The span of a set of vectors is the set of all vectors in a space that may be "reached" by taking a linear combination of the vectors in the set. We see this in the Example 4 solution reiterated above.

We can also easily write down a set that spans the subspace from Example 2

$$ \begin{bmatrix}\ a\ \\ \ a\ \\ \ b\ \end{bmatrix} = a\begin{bmatrix}\ 1\ \\ \ 1\ \\ \ 0\ \end{bmatrix} + b\begin{bmatrix}\ 0\ \\ \ 0\ \\ \ 1\ \end{bmatrix} $$

A linear combination of these two vectors will generate a vector that reaches each point on the plane $S$ in the figure from that example.

$$ S = \text{Span}\left\{ \begin{bmatrix}\ 1\ \\ \ 1\ \\ \ 0\ \end{bmatrix},\ \begin{bmatrix}\ 0\ \\ \ 0\ \\ \ 1\ \end{bmatrix} \right\} $$

Since this subset $S$ is the span of two linearly independent vectors, it is a plane. Since it is a span of vectors it is a subspace.

Theorem 4.3.2

If $\mathbf{v}_1,\mathbf{v}_2,\ldots,\mathbf{v}_n$ are vectors in a vector space $V$, then $\ \text{Span}\left(\mathbf{v}_1,\mathbf{v}_2,\ldots,\mathbf{v}_n\right)$ is a subspace of $V$.

Proof:

The $\text{Span}\left(\mathbf{v}_1,\mathbf{v}_2,\ldots,\mathbf{v}_n\right)$ is nonempty, since we can take each $\alpha_j = 0$, so $\mathbf{0}\in\text{Span}\left(\mathbf{v}_1,\mathbf{v}_2,\ldots,\mathbf{v}_n\right)$.

Let $\beta$ be a scalar and let $\mathbf{v} = \alpha_1 \mathbf{v}_1 + \alpha_2 \mathbf{v}_2 + \ldots + \alpha_n \mathbf{v}_n$ be any vector in $\text{Span}\left(\mathbf{v}_1,\mathbf{v}_2,\ldots,\mathbf{v}_n\right)$. Then we have

$$ \begin{align*} \beta\mathbf{v} &= \beta\left(\alpha_1 \mathbf{v}_1 + \alpha_2 \mathbf{v}_2 + \ldots + \alpha_n \mathbf{v}_n\right) \\ \\ &= (\beta\alpha_1)\mathbf{v}_1 + (\beta\alpha_2) \mathbf{v}_2 + \ldots + (\beta\alpha_n) \mathbf{v}_n \end{align*} $$
which is linear combination of the set of $\mathbf{v}_j$'s, so it is in $\text{Span}\left(\mathbf{v}_1,\mathbf{v}_2,\ldots,\mathbf{v}_n\right)$.

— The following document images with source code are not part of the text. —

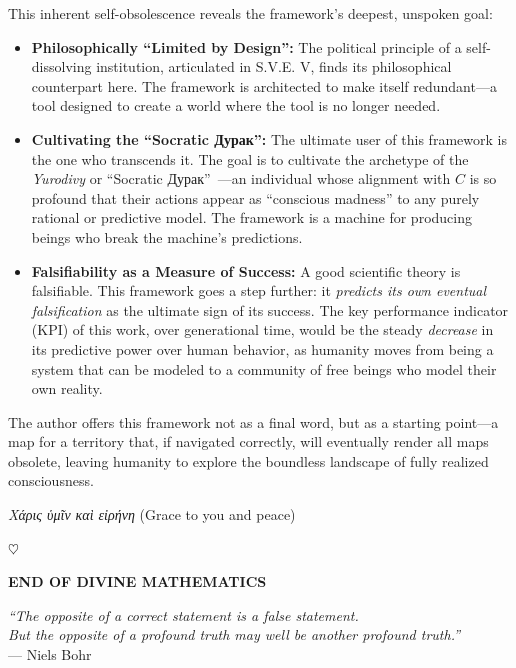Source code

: \documentclass[11pt,a4paper]{article}
\theoremstyle{definition}
\theoremstyle{remark}
\begin{document}
\begin{enumerate}
\begin{protocol}
This inherent self-obsolescence reveals the framework's deepest, unspoken goal:

\begin{itemize}
    \item \textbf{Philosophically ``Limited by Design'':} The political principle of a self-dissolving institution, articulated in S.V.E. V, finds its philosophical counterpart here. The framework is architected to make itself redundant—a tool designed to create a world where the tool is no longer needed.
    
    \item \textbf{Cultivating the ``Socratic Дурак'':} The ultimate user of this framework is the one who transcends it. The goal is to cultivate the archetype of the \textit{Yurodivy} or ``Socratic Дурак''~\cite{fool_7735_7736}—an individual whose alignment with $C$ is so profound that their actions appear as ``conscious madness'' to any purely rational or predictive model. The framework is a machine for producing beings who break the machine's predictions.
    
    \item \textbf{Falsifiability as a Measure of Success:} A good scientific theory is falsifiable. This framework goes a step further: it \textit{predicts its own eventual falsification} as the ultimate sign of its success. The key performance indicator (KPI) of this work, over generational time, would be the steady \textit{decrease} in its predictive power over human behavior, as humanity moves from being a system that can be modeled to a community of free beings who model their own reality.
\end{itemize}

The author offers this framework not as a final word, but as a starting point—a map for a territory that, if navigated correctly, will eventually render all maps obsolete, leaving humanity to explore the boundless landscape of fully realized consciousness.

\textit{Χάρις ὑμῖν καὶ εἰρήνη} (Grace to you and peace)

\begin{center}
\(\heartsuit\)

\vspace{2em}

\textbf{END OF DIVINE MATHEMATICS}

\vspace{1em}

\textit{``The opposite of a correct statement is a false statement.\\
But the opposite of a profound truth may well be another profound truth.''}\\
— Niels Bohr


\end{center}
\end{protocol}
\end{enumerate}
\end{document}
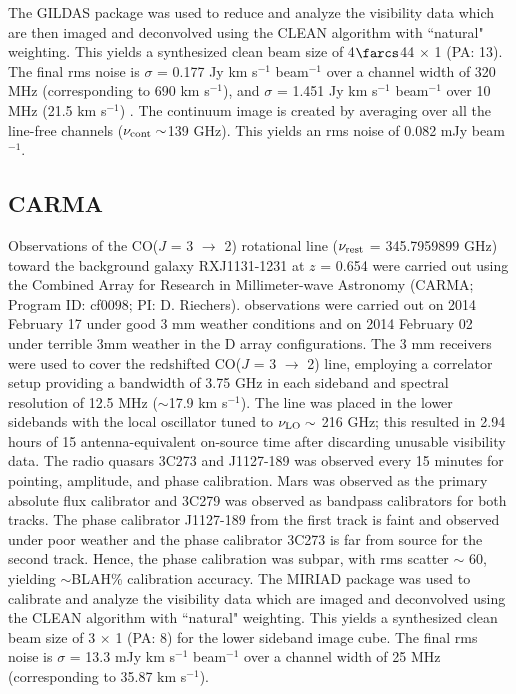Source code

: \documentclass[]{emulateapj}
\begin{document}
{The GILDAS package was used to reduce and analyze the visibility data which are
then imaged and deconvolved using
the CLEAN algorithm with ``natural" weighting. This yields a synthesized clean
beam size of 4$\farcs$44 $\times$ 1 (PA: 13\degr). The final rms noise is $\sigma$ =
0.177 
Jy km s$^{-1}$ beam$^{-1}$ over a channel width of 320 MHz (corresponding to
690 km s$^{-1}$), and $\sigma$ = 1.451 Jy km s$^{-1}$ beam$^{-1}$ over 10 MHz 
(21.5 km s$^{-1}$) . 
The continuum image is created by %
averaging over all the line-free channels ($\nu_{\rm cont}\sim$139 GHz). This
yields an rms noise of 0.082 mJy beam$^{-1}$. %

\subsection{CARMA} \label{sec:carmadata}
%
Observations of the CO($J$ = 3 $\rightarrow$ 2) rotational line ($\nu_{\rm
rest}$ = 345.7959899 GHz) toward the background galaxy RXJ1131-1231 at $z$ = 
0.654
 were carried out using the Combined Array for Research in Millimeter-wave
Astronomy (CARMA; Program ID: cf0098; PI: D. Riechers).
observations were carried out on 2014 February 17 under good 3 mm weather
conditions and on 2014 February 02 under terrible 3mm weather in the D array
configurations.  The 3 mm receivers were used to cover
the 
redshifted CO($J$ = 3 $\rightarrow$ 2) line, employing a correlator setup
providing a bandwidth of 3.75 GHz in each sideband and spectral resolution of
12.5 MHz ($
\sim$17.9 km s$^{-1}$). The line was placed in the
lower sidebands with the local oscillator tuned to $\nu_{\rm LO}\sim$ 216 GHz;
this resulted in 2.94 hours of 15 antenna-equivalent on-source time after
discarding 
unusable visibility data. 
The radio quasars 3C273 and J1127-189 was observed every 15 minutes for
pointing, amplitude, and phase calibration. Mars was observed as the
primary
absolute flux calibrator and 3C279 was observed as bandpass calibrators for
both tracks. 
The phase calibrator J1127-189 from the first track is faint and observed under
poor weather and the phase calibrator 3C273 is far from source for the second
track. Hence, the phase calibration was 
subpar, with rms scatter $\sim$ 60\degr, 
yielding
$\sim
$BLAH\% calibration accuracy.
%
The MIRIAD package was used to calibrate and analyze the visibility data which
are imaged and deconvolved using
the CLEAN algorithm with ``natural" weighting. This yields a synthesized clean
beam size of 3 $\times$ 1 (PA: 8\degr) for the lower sideband
image cube. The
final 
rms noise is $\sigma$ = 13.3 mJy km s$^{-1}$ beam$^{-1}$ over a channel width
of
25 MHz (corresponding to 35.87 km s$^{-1}$). 

}
\end{document}
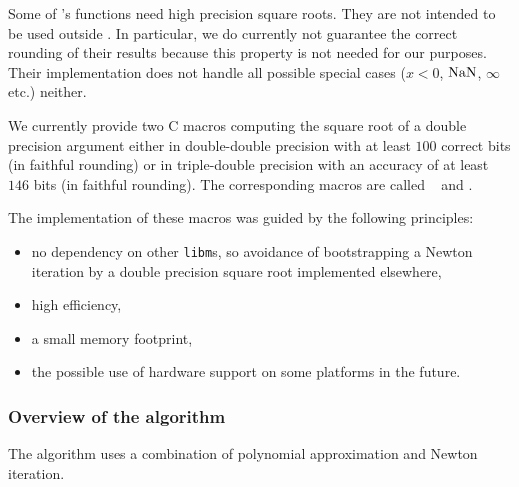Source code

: %
%
%
%


Some of \crlibm's functions need high precision square roots.  They
are not intended to be used outside \crlibm. In particular, we do
currently not guarantee the correct rounding of their results because
this property is not needed for our purposes. Their implementation
does not handle all possible special cases ($x < 0$, $\mathrm{NaN}$, $\infty$
etc.) neither.

We currently provide two C macros computing the square root of a
double precision argument either in double-double precision with at
least $100$ correct bits (in faithful rounding) or in triple-double
precision with an accuracy of at least $146$ bits (in faithful
rounding). The corresponding macros are called \SqrtD~ and
\SqrtT.

The implementation of these macros was guided by the following
principles:
\begin{itemize}
\item no dependency on other \texttt{libm}s, so avoidance of
bootstrapping a Newton iteration by a double precision square root
implemented elsewhere,
\item high efficiency,
\item a small memory footprint,
\item the possible use of hardware support on some platforms in the
future.
\end{itemize}
\subsubsection{Overview of the algorithm}
The algorithm uses a combination of polynomial approximation and
Newton iteration.

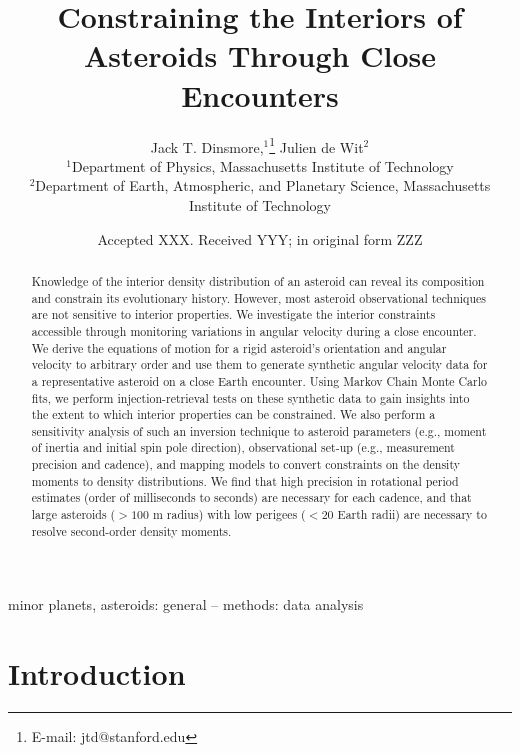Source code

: \documentclass[fleqn,usenatbib]{mnras}
\title[Flyby Constraints on Asteroids Interiors]{Constraining the Interiors of Asteroids Through Close Encounters}
\author[Jack T. Dinsmore, Julien de Wit]{
Jack T. Dinsmore,$^{1}$\thanks{E-mail: jtd@stanford.edu}
Julien de Wit$^{2}$
\\
$^{1}$Department of Physics, Massachusetts Institute of Technology\\
$^{2}$Department of Earth, Atmospheric, and Planetary Science, Massachusetts Institute of Technology
}
\date{Accepted XXX. Received YYY; in original form ZZZ}
\begin{document}
\label{firstpage}
\pagerange{\pageref{firstpage}--\pageref{lastpage}}
\maketitle

\begin{abstract}
  Knowledge of the interior density distribution of an asteroid can reveal its composition and constrain its evolutionary history. However, most asteroid observational techniques are not sensitive to interior properties. We investigate the interior constraints accessible through monitoring variations in angular velocity during a close encounter. We derive the equations of motion for a rigid asteroid's orientation and angular velocity to arbitrary order and use them to generate synthetic angular velocity data for a representative asteroid on a close Earth encounter. Using Markov Chain Monte Carlo fits, we perform injection-retrieval tests on these synthetic data to gain insights into the extent to which interior properties can be constrained. We also perform a sensitivity analysis of such an inversion technique to asteroid parameters (e.g., moment of inertia and initial spin pole direction), observational set-up (e.g., measurement precision and cadence), and mapping models to convert constraints on the density moments to density distributions. We find that high precision in rotational period estimates (order of milliseconds to seconds) are necessary for each cadence, and that large asteroids ($> 100$ m radius) with low perigees ($<20$ Earth radii) are necessary to resolve second-order density moments.
\end{abstract}

\begin{keywords}
  minor planets, asteroids: general -- methods: data analysis
\end{keywords}



\section{Introduction}
\end{document}
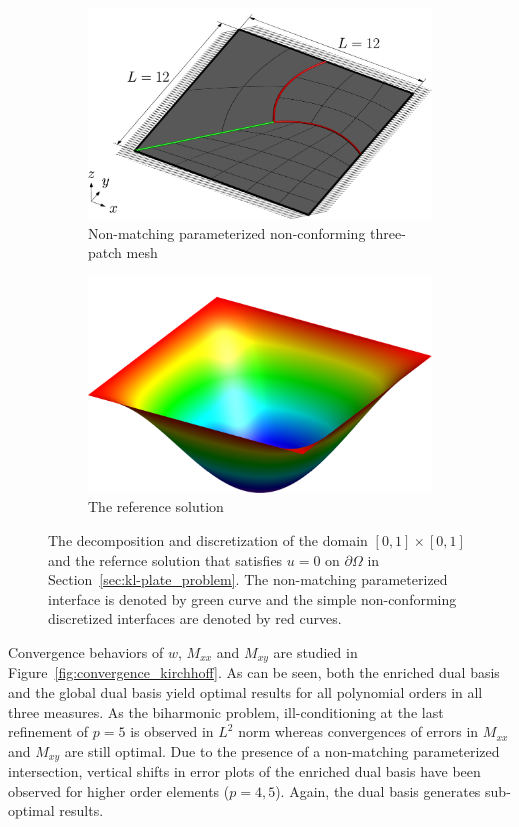 \begin{figure}[ht]
	\center
	\begin{subfigure}[t]{.45\linewidth}
		\center
		\includegraphics[scale=.4]{plate_config-plot}
		\caption{Non-matching parameterized non-conforming three-patch mesh}
	\end{subfigure}
	\begin{subfigure}[t]{.45\linewidth}
		\center
		\includegraphics[scale=.3]{plate_solution-plot}
		\caption{The reference solution}
	\end{subfigure}
	\caption{The decomposition and discretization of the domain $\left[0, 1\right] \times \left[0, 1\right]$ and the refernce solution that satisfies $u=0$ on $\partial\Omega$ in Section~\ref{sec:kl-plate_problem}. The non-matching parameterized interface is denoted by green curve and the simple non-conforming discretized interfaces are denoted by red curves.}\label{fig:kirchhoff_mesh}
\end{figure}
Convergence behaviors of $w$, $M_{xx}$ and $M_{xy}$ are studied in Figure~\ref{fig:convergence_kirchhoff}. As can be seen, both the enriched dual basis and the global dual basis yield optimal results for all polynomial orders in all three measures. As the biharmonic problem, ill-conditioning at the last refinement of $p=5$ is observed in $L^2$ norm whereas convergences of errors in $M_{xx}$ and $M_{xy}$ are still optimal. Due to the presence of a non-matching parameterized intersection, vertical shifts in error plots of the enriched dual basis have been observed for higher order elements ($p = 4,5$). Again, the \Bezier dual basis generates sub-optimal results. \par

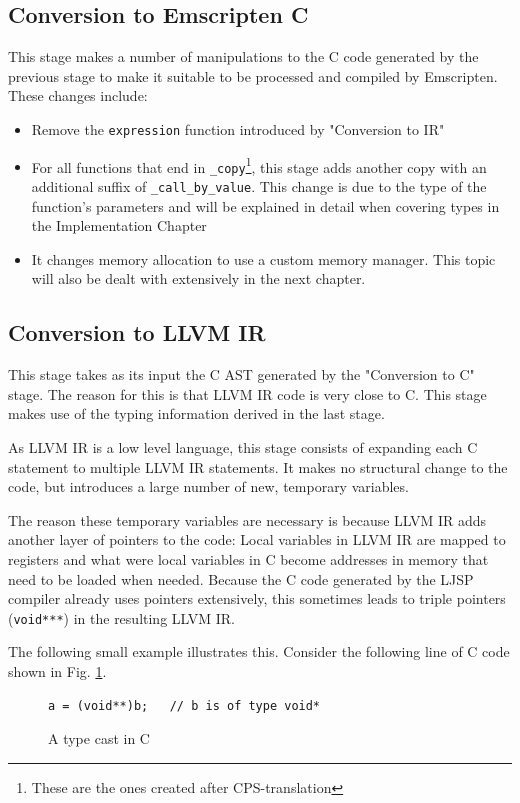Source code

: \documentclass[11pt]{report}
\begin{document}
\subsection{Conversion to Emscripten C}
This stage makes a number of manipulations to the C code generated by the previous stage to make it suitable to be processed and compiled by Emscripten. These changes include:
\begin{itemize}
\item Remove the \texttt{expression} function introduced by "Conversion to IR"
\item For all functions that end in \texttt{_copy}\footnote{These are the ones created after CPS-translation}, this stage adds another copy with an additional suffix of \texttt{_call_by_value}. This change is due to the type of the function's parameters and will be explained in detail when covering types in the Implementation Chapter
\item It changes memory allocation to use a custom memory manager. This topic will also be dealt with extensively in the next chapter.
\end{itemize}

\subsection{Conversion to LLVM IR}
This stage takes as its input the C AST generated by the "Conversion to C" stage. The reason for this is that LLVM IR code is very close to C. This stage makes use of the typing information derived in the last stage.

As LLVM IR is a low level language, this stage consists of expanding each C statement to multiple LLVM IR statements. It makes no structural change to the code, but introduces a large number of new, temporary variables.

The reason these temporary variables are necessary is because LLVM IR adds another layer of pointers to the code: Local variables in LLVM IR are mapped to registers and what were local variables in C become addresses in memory that need to be loaded when needed. Because the C code generated by the LJSP compiler already uses pointers extensively, this sometimes leads to triple pointers (\texttt{void***}) in the resulting LLVM IR.

The following small example illustrates this. Consider the following line of C code shown in Fig. \ref{convllvmir1}.
\begin{figure}[ht]
\begin{lstlisting}
a = (void**)b;   // b is of type void*
\end{lstlisting}
\caption{A type cast in C}
\label{convllvmir1}
\end{figure}
\end{document}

If we let $\mathbf{v} = \mathbf{v} = \alpha_1 \mathbf{v}_1 + \alpha_2 \mathbf{v}_2 + \ldots + \alpha_n \mathbf{v}_n$ and $\mathbf{w} = \beta_1 \mathbf{v}_1 + \beta_2 \mathbf{v}_2 + \ldots + \beta_n \mathbf{v}_n$ be any two vectors in the span, then

$$ \mathbf{v} + \mathbf{w} = (\alpha_1 + \beta_1)\mathbf{v}_1 + (\alpha_2 + \beta_2)\mathbf{v}_2 + \ldots + (\alpha_n + \beta_n)\mathbf{v}_n $$
Again, this is a linear combination of the $\mathbf{v}_j$'s, so spans are closed under addition. Hence, $\text{Span}\left(\mathbf{v}_1,\mathbf{v}_2,\ldots,\mathbf{v}_n\right)$ is a subspace of $V$.
$\unicode{x220E}$

4.3.6 Spanning Set

We call sets of vectors like the ones above associated with Example 2 spanning sets.

Definition of Spanning Set

The set $\left\{\mathbf{v}_1,\mathbf{v}_2,\ldots,\mathbf{v}_n\right\}$ is a spanning set for $V$ if and only if every vector $\mathbf{v}\in V$ may be written as a linear combination of $\mathbf{v}_1,\mathbf{v}_2,\ldots,\mathbf{v}_n$.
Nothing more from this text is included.